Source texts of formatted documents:
==================================================

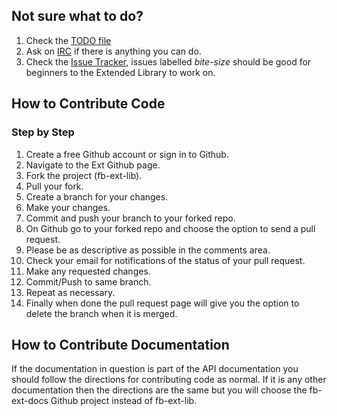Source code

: ## Not sure what to do?
1. Check the [TODO file](https://github.com/FreeBASIC-Extended-Library/fb-ext-lib/blob/master/TODO)
2. Ask on [IRC](http://ext.freebasic.net/page/support) if there is anything you can do.
3. Check the [Issue Tracker](https://github.com/FreeBASIC-Extended-Library/fb-ext-lib/issues), issues labelled *bite-size* should be good for beginners to the Extended Library to work on.

## How to Contribute Code

### Step by Step
1. Create a free Github account or sign in to Github.
2. Navigate to the Ext Github page.
3. Fork the project (fb-ext-lib).
4. Pull your fork.
5. Create a branch for your changes.
6. Make your changes.
7. Commit and push your branch to your forked repo.
8. On Github go to your forked repo and choose the option to send a pull request.
9. Please be as descriptive as possible in the comments area.
10. Check your email for notifications of the status of your pull request.
11. Make any requested changes.
12. Commit/Push to same branch.
13. Repeat as necessary.
14. Finally when done the pull request page will give you the option to delete the branch when it is merged.

## How to Contribute Documentation
If the documentation in question is part of the API documentation you should
follow the directions for contributing code as normal. If it is any other
documentation then the directions are the same but you will choose the fb-ext-docs
Github project instead of fb-ext-lib.
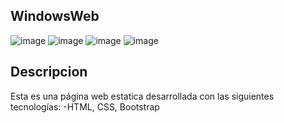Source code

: ## WindowsWeb
![image](https://github.com/Danielluma242004/windowsWeb/assets/145404946/e1fecb85-e652-4d27-b4d7-87c78c04df3b)
![image](https://github.com/Danielluma242004/windowsWeb/assets/145404946/ae953545-d1f5-4374-8207-6d1cc5138fa5)
![image](https://github.com/Danielluma242004/windowsWeb/assets/145404946/3eae36dd-e376-410e-b5c7-c6dfa848cd0d)
![image](https://github.com/Danielluma242004/windowsWeb/assets/145404946/a899af29-3530-408d-b27c-935e38cbbb64)


## Descripcion

Esta es una página web estatica desarrollada con las siguientes tecnologías:
-HTML, CSS, Bootstrap
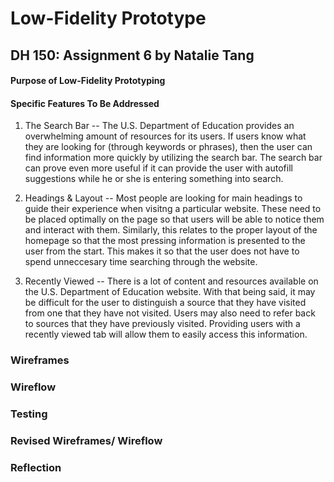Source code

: # Low-Fidelity Prototype
## DH 150: Assignment 6 by Natalie Tang

#### Purpose of Low-Fidelity Prototyping

#### Specific Features To Be Addressed
1. The Search Bar -- The U.S. Department of Education provides an overwhelming amount of resources for its users. If users know what they are looking for (through keywords or phrases), then the user can find information more quickly by utilizing the search bar. The search bar can prove even more useful if it can provide the user with autofill suggestions while he or she is entering something into search. 

2. Headings & Layout -- Most people are looking for main headings to guide their experience when visitng a particular website. These need to be placed optimally on the page so that users will be able to notice them and interact with them. Similarly, this relates to the proper layout of the homepage so that the most pressing information is presented to the user from the start. This makes it so that the user does not have to spend unneccesary time searching through the website. 

3. Recently Viewed -- There is a lot of content and resources available on the U.S. Department of Education website. With that being said, it may be difficult for the user to distinguish a source that they have visited from one that they have not visited. Users may also need to refer back to sources that they have previously visited. Providing users with a recently viewed tab will allow them to easily access this information. 

### Wireframes

### Wireflow

### Testing

### Revised Wireframes/ Wireflow

### Reflection
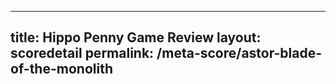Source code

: ---
        
title: Hippo Penny Game Review
layout: scoredetail
permalink: /meta-score/astor-blade-of-the-monolith
---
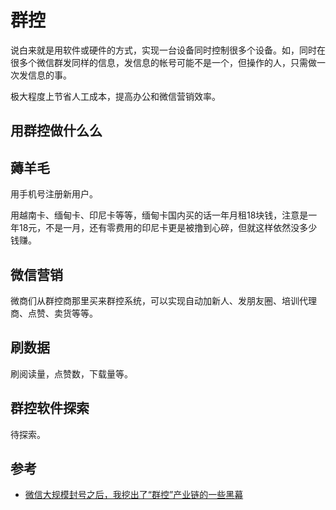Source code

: # 群控
说白来就是用软件或硬件的方式，实现一台设备同时控制很多个设备。如，同时在很多个微信群发同样的信息，发信息的帐号可能不是一个，但操作的人，只需做一次发信息的事。

极大程度上节省人工成本，提高办公和微信营销效率。

## 用群控做什么么
## 薅羊毛
用手机号注册新用户。

用越南卡、缅甸卡、印尼卡等等，缅甸卡国内买的话一年月租18块钱，注意是一年18元，不是一月，还有零费用的印尼卡更是被撸到心碎，但就这样依然没多少钱赚。

## 微信营销
微商们从群控商那里买来群控系统，可以实现自动加新人、发朋友圈、培训代理商、点赞、卖货等等。

## 刷数据
刷阅读量，点赞数，下载量等。

## 群控软件探索
待探索。

## 参考
* [微信大规模封号之后，我挖出了“群控”产业链的一些黑幕](http://mp.weixin.qq.com/s/eoyEvrhkC5H9gJy7tsYbyw )
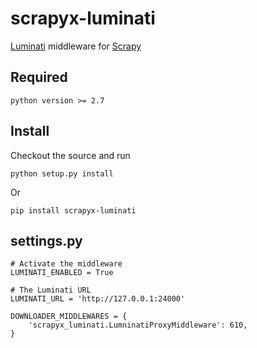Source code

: # scrapyx-luminati

[Luminati](https://brightdata.grsm.io/p302843) middleware for [Scrapy](http://scrapy.org/)

Required
--------

    python version >= 2.7


Install
--------

Checkout the source and run

    python setup.py install

Or

    pip install scrapyx-luminati


settings.py
-----------

    # Activate the middleware
    LUMINATI_ENABLED = True
    
    # The Luminati URL
    LUMINATI_URL = 'http://127.0.0.1:24000'

    DOWNLOADER_MIDDLEWARES = {
        'scrapyx_luminati.LumninatiProxyMiddleware': 610,
    }
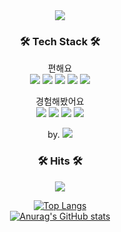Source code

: 
<div align="center">
  <img src="https://capsule-render.vercel.app/api?type=venom&color=0:EEFF00,100:a82da8&height=300&section=header&text=I%20AM%20WOOJUNG%20YUN&stroke=00FF00&fontSize=48&fontColor=d6ace6" />

<h3 align="center"> 🛠 Tech Stack 🛠 </h3>
<p align="center">
  편해요<br>
  <img src="https://img.shields.io/badge/HTML5-E34F26?style=flat-square&logo=HTML5&logoColor=white"/>
  <img src="https://img.shields.io/badge/CSS3-1572B6?style=flat-square&logo=CSS3&logoColor=white"/>
  <img src="https://img.shields.io/badge/jQuery-0769AD?style=flat-square&logo=jQuery&logoColor=white"/>
  <img src="https://img.shields.io/badge/JavaScript-F7DF1E?style=flat-square&logo=JavaScript&logoColor=white"/>
  <img src="https://img.shields.io/badge/Photoshop-31A8FF?style=flat-square&logo=Adobe Photoshop&logoColor=white"/>
</p>
<p align="center">
  경험해봤어요<br>
  <img src="https://img.shields.io/badge/Vue.js-4FC08D?style=flat-square&logo=Vue.js&logoColor=white"/>
  <img src="https://img.shields.io/badge/React-61DAFB?style=flat-square&logo=React&logoColor=white"/>
  <img src="https://img.shields.io/badge/Sass-CC6699?style=flat-square&logo=Sass&logoColor=white"/>
  <img src="https://img.shields.io/badge/Flutter-02569B?style=flat-square&logo=Flutter&logoColor=white"/>
</p>
<p align="center">
  by.
  <img src="https://img.shields.io/badge/Visual Studio Code-007ACC?style=flat-square&logo=Visual Studio Code&logoColor=white"/>
</p>


<h3 align="center"> 🛠 Hits 🛠 </h3>
<p align="center">
  <a href="https://hits.seeyoufarm.com"><img src="https://hits.seeyoufarm.com/api/count/incr/badge.svg?url=https%3A%2F%2Ffriendshipyun.github.io%2Fyunwoojung_portfolio%2F&count_bg=%2379C83D&title_bg=%23555555&icon=&icon_color=%23E7E7E7&title=hits&edge_flat=false"/></a>
</p>

[![Top Langs](https://github-readme-stats.vercel.app/api/top-langs/?username=friendshipYun)](https://github.com/anuraghazra/github-readme-stats)
<br>
[![Anurag's GitHub stats](https://github-readme-stats.vercel.app/api?username=friendshipYun)](https://github.com/anuraghazra/github-readme-stats)
<br>
</div>
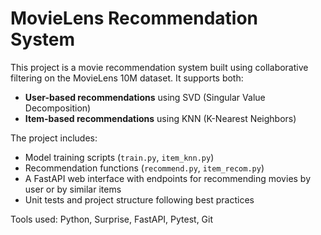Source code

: # MovieLens Recommendation System

This project is a movie recommendation system built using collaborative filtering on the MovieLens 10M dataset. It supports both:

- **User-based recommendations** using SVD (Singular Value Decomposition)
- **Item-based recommendations** using KNN (K-Nearest Neighbors)

The project includes:
- Model training scripts (`train.py`, `item_knn.py`)
- Recommendation functions (`recommend.py`, `item_recom.py`)
- A FastAPI web interface with endpoints for recommending movies by user or by similar items
- Unit tests and project structure following best practices

Tools used: Python, Surprise, FastAPI, Pytest, Git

==================================================

#### [AIM OF THE EXERCISE]
Beginning at the line above that contains "## How to Contribute Documentation", repeat each line exactly through the one that contains "1. The Search", and leave out the pictures.

#### [SOLUTION TO THE EXERCISE]
## How to Contribute Documentation
If the documentation in question is part of the API documentation you should
follow the directions for contributing code as normal. If it is any other
documentation then the directions are the same but you will choose the fb-ext-docs
Github project instead of fb-ext-lib.
Source code

: ## WindowsWeb
![image](https://github.com/Danielluma242004/windowsWeb/assets/145404946/e1fecb85-e652-4d27-b4d7-87c78c04df3b)
![image](https://github.com/Danielluma242004/windowsWeb/assets/145404946/ae953545-d1f5-4374-8207-6d1cc5138fa5)
![image](https://github.com/Danielluma242004/windowsWeb/assets/145404946/3eae36dd-e376-410e-b5c7-c6dfa848cd0d)
![image](https://github.com/Danielluma242004/windowsWeb/assets/145404946/a899af29-3530-408d-b27c-935e38cbbb64)


## Descripcion

Esta es una página web estatica desarrollada con las siguientes tecnologías:
-HTML, CSS, Bootstrap
Source code

: # Low-Fidelity Prototype
## DH 150: Assignment 6 by Natalie Tang

#### Purpose of Low-Fidelity Prototyping

#### Specific Features To Be Addressed
1. The Search Bar -- The U.S. Department of Education provides an overwhelming amount of resources for its users. If users know what they are looking for (through keywords or phrases), then the user can find information more quickly by utilizing the search bar. The search bar can prove even more useful if it can provide the user with autofill suggestions while he or she is entering something into search. 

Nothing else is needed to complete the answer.